→ WHAT THIS TASK INVOLVES
Search the data for the word "datos" and copy every line where it occurs.
______________________________
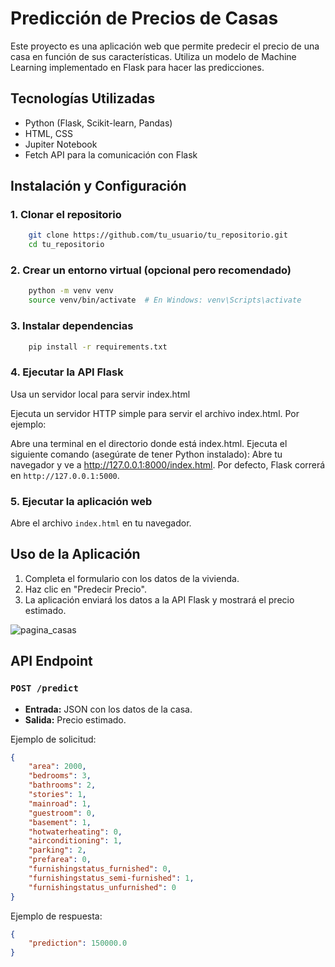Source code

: # Predicción de Precios de Casas

Este proyecto es una aplicación web que permite predecir el precio de una casa en función de sus características. Utiliza un modelo de Machine Learning implementado en Flask para hacer las predicciones.

## Tecnologías Utilizadas
- Python (Flask, Scikit-learn, Pandas)
- HTML, CSS
- Jupiter Notebook
- Fetch API para la comunicación con Flask

## Instalación y Configuración
### 1. Clonar el repositorio
```bash
    git clone https://github.com/tu_usuario/tu_repositorio.git
    cd tu_repositorio
```

### 2. Crear un entorno virtual (opcional pero recomendado)
```bash
    python -m venv venv
    source venv/bin/activate  # En Windows: venv\Scripts\activate
```

### 3. Instalar dependencias
```bash
    pip install -r requirements.txt
```

### 4. Ejecutar la API Flask
Usa un servidor local para servir index.html

Ejecuta un servidor HTTP simple para servir el archivo index.html. Por ejemplo:

Abre una terminal en el directorio donde está index.html.
Ejecuta el siguiente comando (asegúrate de tener Python instalado):
Abre tu navegador y ve a 
http://127.0.0.1:8000/index.html.
Por defecto, Flask correrá en `http://127.0.0.1:5000`.

### 5. Ejecutar la aplicación web
Abre el archivo `index.html` en tu navegador.

## Uso de la Aplicación
1. Completa el formulario con los datos de la vivienda.
2. Haz clic en "Predecir Precio".
3. La aplicación enviará los datos a la API Flask y mostrará el precio estimado.

![pagina_casas](https://github.com/user-attachments/assets/9d7f4b0c-918d-48a2-9d88-f6aea4fb6eb2)



## API Endpoint
### `POST /predict`
- **Entrada:** JSON con los datos de la casa.
- **Salida:** Precio estimado.

Ejemplo de solicitud:
```json
{
    "area": 2000,
    "bedrooms": 3,
    "bathrooms": 2,
    "stories": 1,
    "mainroad": 1,
    "guestroom": 0,
    "basement": 1,
    "hotwaterheating": 0,
    "airconditioning": 1,
    "parking": 2,
    "prefarea": 0,
    "furnishingstatus_furnished": 0,
    "furnishingstatus_semi-furnished": 1,
    "furnishingstatus_unfurnished": 0
}
```

Ejemplo de respuesta:
```json
{
    "prediction": 150000.0
}
```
______________________________
→ WRITTEN REPLY
1. Completa el formulario con los datos de la vivienda.
3. La aplicación enviará los datos a la API Flask y mostrará el precio estimado.
- **Entrada:** JSON con los datos de la casa.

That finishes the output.